Je vois aussi que vous semblez faire vôtre ce reproche implicite qu'exprime la formule de l' "indignation sélective". Mais j'aimerais bien savoir quelle indignation ne l'est pas, sélective ? Ce tour rhétorique est finalement synonyme d'un reproche fait à ceux qui ne réagissent pas comme nous (je rappelle au passage que quelqu'un qui réagit est un réagissant et non un réactionnaire). Mais après tout Stephane Hessel qui vient de mettre l'indignation à la mode, a lui-même l'indignation fort sélective puisqu'il qualifie de positive et bienveillante l'occupation de la France par l'Allemagne tandis qu'il classe celle de la Palestine par Israël comme crime contre l'humanité. Laissons donc de côté de telles scies argumentaires. Vous me direz que c'est là une clause de style, mais justement dans nombre des reproches faits à Finkielkraut, des clauses de style j'en trouve. Et pas qu'un peu.
Mais surtout je m'étonne que vous reprochiez à un essayiste de délaisser un sujet et même plusieurs. On devrait plutôt leur faire à presque tous le reproche inverse : celui de parler à tort et à travers de ce qu'ils ne connaissent pas, de ce qu'ils analysent insuffisamment ; et ce faisant, de rejoindre un concert bruyant de commentateurs qui n'ajoutent guère de valeur au domaine des idées. Finkielkraut a montré qu'il maitrisait la langue, qu'il connaissait les littératures, et qu'après sa brillante agrèg' en la matière, il pouvait tenir une place dans le débat des idées philosophiques. Mais je pense (et j'en dirais autant d'un Raphaël Enthoven) qu'on ferait erreur en cherchant dans ce brillant manieur d'abstraction une boussole pour se repérer dans le social. Il est tout aussi aimanté de travers que ceux qu'il déteste (de Bourdieu à Plenel) à ceci près que chez lui la polarité est inversée. Je déplore qu'il se soit laissé intoxiquer par l'alarmisme contemporain, alarmisme que France Culture nourrit d'ailleurs à sa manière c'est à dire de façon permanente et en catalyseur d'effets pervers.

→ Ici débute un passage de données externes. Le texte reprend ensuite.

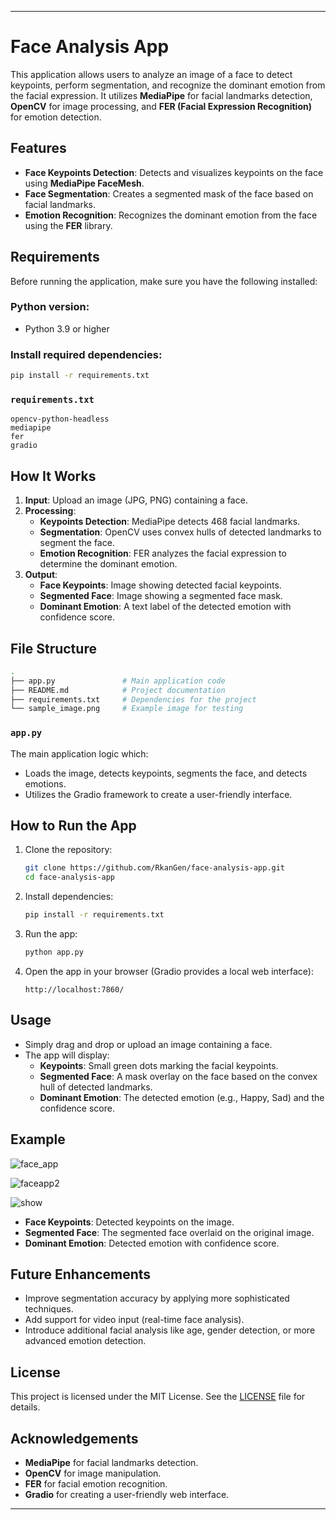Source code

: 
---

# Face Analysis App

This application allows users to analyze an image of a face to detect keypoints, perform segmentation, and recognize the dominant emotion from the facial expression. It utilizes **MediaPipe** for facial landmarks detection, **OpenCV** for image processing, and **FER (Facial Expression Recognition)** for emotion detection.

## Features

- **Face Keypoints Detection**: Detects and visualizes keypoints on the face using **MediaPipe FaceMesh**.
- **Face Segmentation**: Creates a segmented mask of the face based on facial landmarks.
- **Emotion Recognition**: Recognizes the dominant emotion from the face using the **FER** library.

## Requirements

Before running the application, make sure you have the following installed:

### Python version:
- Python 3.9 or higher

### Install required dependencies:
```bash
pip install -r requirements.txt
```

### `requirements.txt`
```text
opencv-python-headless
mediapipe
fer
gradio
```

## How It Works

1. **Input**: Upload an image (JPG, PNG) containing a face.
2. **Processing**:
   - **Keypoints Detection**: MediaPipe detects 468 facial landmarks.
   - **Segmentation**: OpenCV uses convex hulls of detected landmarks to segment the face.
   - **Emotion Recognition**: FER analyzes the facial expression to determine the dominant emotion.
3. **Output**:
   - **Face Keypoints**: Image showing detected facial keypoints.
   - **Segmented Face**: Image showing a segmented face mask.
   - **Dominant Emotion**: A text label of the detected emotion with confidence score.

## File Structure

```bash
.
├── app.py               # Main application code
├── README.md            # Project documentation
├── requirements.txt     # Dependencies for the project
└── sample_image.png     # Example image for testing
```

### `app.py`
The main application logic which:
- Loads the image, detects keypoints, segments the face, and detects emotions.
- Utilizes the Gradio framework to create a user-friendly interface.

## How to Run the App

1. Clone the repository:
   ```bash
   git clone https://github.com/RkanGen/face-analysis-app.git
   cd face-analysis-app
   ```

2. Install dependencies:
   ```bash
   pip install -r requirements.txt
   ```

3. Run the app:
   ```bash
   python app.py
   ```

4. Open the app in your browser (Gradio provides a local web interface):
   ```
   http://localhost:7860/
   ```

## Usage

- Simply drag and drop or upload an image containing a face.
- The app will display:
  - **Keypoints**: Small green dots marking the facial keypoints.
  - **Segmented Face**: A mask overlay on the face based on the convex hull of detected landmarks.
  - **Dominant Emotion**: The detected emotion (e.g., Happy, Sad) and the confidence score.

## Example
![face_app](https://github.com/user-attachments/assets/8949b776-3326-40ae-834c-3e80bc5a8312)

![faceapp2](https://github.com/user-attachments/assets/c7e4c8d0-1ba5-43b1-bcb4-2870a2137992)

![show](https://github.com/user-attachments/assets/34733c8d-e105-47e7-a8e2-a18f16cc3b69)

- **Face Keypoints**: Detected keypoints on the image.
- **Segmented Face**: The segmented face overlaid on the original image.
- **Dominant Emotion**: Detected emotion with confidence score.

## Future Enhancements

- Improve segmentation accuracy by applying more sophisticated techniques.
- Add support for video input (real-time face analysis).
- Introduce additional facial analysis like age, gender detection, or more advanced emotion detection.

## License

This project is licensed under the MIT License. See the [LICENSE](LICENSE) file for details.

## Acknowledgements

- **MediaPipe** for facial landmarks detection.
- **OpenCV** for image manipulation.
- **FER** for facial emotion recognition.
- **Gradio** for creating a user-friendly web interface.

---
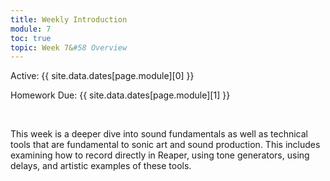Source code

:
 ```yaml
---
title: Weekly Introduction
module: 7
toc: true
topic: Week 7&#58 Overview
---
```



Active: {{ site.data.dates[page.module][0] }}

Homework Due: {{ site.data.dates[page.module][1] }}


<br />

<!-- <div class="embed-responsive embed-responsive-16by9"><iframe class="embed-responsive-item" src="https://www.youtube.com/embed/GGX5lm2me0A" frameborder="0" allowfullscreen></iframe></div> -->


This week is a deeper dive into sound fundamentals as well as technical tools that are fundamental to sonic art and sound production. This includes examining how to record directly in Reaper, using tone generators, using delays, and artistic examples of these tools.
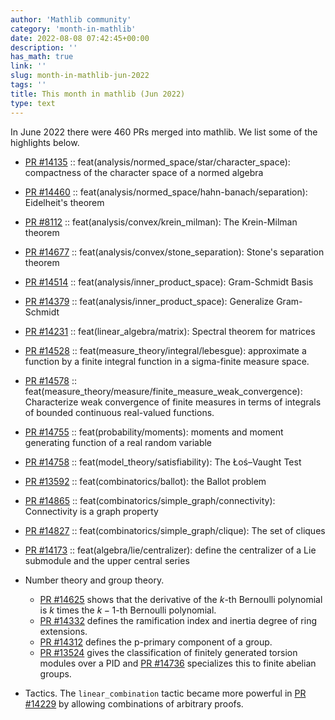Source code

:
 ```yaml
---
author: 'Mathlib community'
category: 'month-in-mathlib'
date: 2022-08-08 07:42:45+00:00
description: ''
has_math: true
link: ''
slug: month-in-mathlib-jun-2022
tags: ''
title: This month in mathlib (Jun 2022)
type: text
---
```


In June 2022 there were 460 PRs merged into mathlib. We list some of the highlights below.

* [PR #14135](https://github.com/leanprover-community/mathlib/pull/14135) :: feat(analysis/normed_space/star/character_space): compactness of the character space of a normed algebra
* [PR #14460](https://github.com/leanprover-community/mathlib/pull/14460) :: feat(analysis/normed_space/hahn-banach/separation): Eidelheit's theorem
* [PR #8112](https://github.com/leanprover-community/mathlib/pull/8112) :: feat(analysis/convex/krein_milman): The Krein-Milman theorem

* [PR #14677](https://github.com/leanprover-community/mathlib/pull/14677) :: feat(analysis/convex/stone_separation): Stone's separation theorem
* [PR #14514](https://github.com/leanprover-community/mathlib/pull/14514) :: feat(analysis/inner_product_space): Gram-Schmidt Basis
* [PR #14379](https://github.com/leanprover-community/mathlib/pull/14379) :: feat(analysis/inner_product_space): Generalize Gram-Schmidt

* [PR #14231](https://github.com/leanprover-community/mathlib/pull/14231) :: feat(linear_algebra/matrix): Spectral theorem for matrices

* [PR #14528](https://github.com/leanprover-community/mathlib/pull/14528) :: feat(measure_theory/integral/lebesgue): approximate a function by a finite integral function in a sigma-finite measure space.
* [PR #14578](https://github.com/leanprover-community/mathlib/pull/14578) :: feat(measure_theory/measure/finite_measure_weak_convergence): Characterize weak convergence of finite measures in terms of integrals of bounded continuous real-valued functions.
* [PR #14755](https://github.com/leanprover-community/mathlib/pull/14755) :: feat(probability/moments): moments and moment generating function of a real random variable

* [PR #14758](https://github.com/leanprover-community/mathlib/pull/14758) :: feat(model_theory/satisfiability): The Łoś–Vaught Test

* [PR #13592](https://github.com/leanprover-community/mathlib/pull/13592) :: feat(combinatorics/ballot): the Ballot problem
* [PR #14865](https://github.com/leanprover-community/mathlib/pull/14865) :: feat(combinatorics/simple_graph/connectivity): Connectivity is a graph property
* [PR #14827](https://github.com/leanprover-community/mathlib/pull/14827) :: feat(combinatorics/simple_graph/clique): The set of cliques

* [PR #14173](https://github.com/leanprover-community/mathlib/pull/14173) :: feat(algebra/lie/centralizer): define the centralizer of a Lie submodule and the upper central series

* Number theory and group theory.
  - [PR #14625](https://github.com/leanprover-community/mathlib/pull/14625) shows that the derivative of the $k$-th Bernoulli polynomial is $k$ times the $k-1$-th Bernoulli polynomial.
  - [PR #14332](https://github.com/leanprover-community/mathlib/pull/14332) defines the ramification index and inertia degree of ring extensions.
  - [PR #14312](https://github.com/leanprover-community/mathlib/pull/14312) defines the p-primary component of a group.
  - [PR #13524](https://github.com/leanprover-community/mathlib/pull/13524) gives the classification of finitely generated torsion modules over a PID and
    [PR #14736](https://github.com/leanprover-community/mathlib/pull/14736) specializes this to finite abelian groups.

* Tactics. The `linear_combination` tactic became more powerful in [PR #14229](https://github.com/leanprover-community/mathlib/pull/14229) by allowing combinations of arbitrary proofs.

Le problème de Répliques est peut-être que depuis sa fondation les choses ont changé, et qu'on ne peut plus donner ce genre d'émission à des gens ayant le profil de Finkielkraut. Contrairement à Terki, je trouve très bien que cet homme ait sa tribune. Qu'il la garde ! Et qu'il y réduise la proportion consacrée aux sujets de ses frousses. S'il veut s'indigner sélectivement, je l'y encouragerais : mais qu'il se limite à des sujets qui sont du domaine de sa compétence et qu'il pourrait traiter sans recours à la technicité du raisonnement sociologique (il me semble que l'Ecole en fait partie) ; et puis qu'il se comporte en philosophe moraliste pour fustiger le moutonnisme courant dans l'intelligentsia, eh bien je trouve la chose utile et saine. Mais tout ça devrait lui donner de quoi faire même pas une émission par mois. Et qu'il rende les sujets de société à ceux qui savent faire des émissions là-dessus. Je ne suis pas adversaire de l'intervention de non-spécialistes dans les débats sociologiques, mais on a déjà vu et fait remarquer ici-même que lui se trouve presque toujours à côté de la plaque, et déjà sur le plan du raisonnement. Je ne doute pas un instant que le raisonnement sociologique soit à la portée de son intelligence, mais je crains que cette exigence ne l'effleure pas un instant. Berné par l'illusion philosophique qui veut que cette discipline soit la voie royale des idées (ce en quoi il serait bien proche d'un Enthoven), il ne semble pas effleuré par le souci de technicité que demande l'exercice. Et c'est là ce qui explique à mon sens la trop fréquente mauvaise qualité de Répliques, plutôt que ce qui fait la matière des procès en sorcellerie qu'il est devenu commode et courant de faire à Finkielkraut.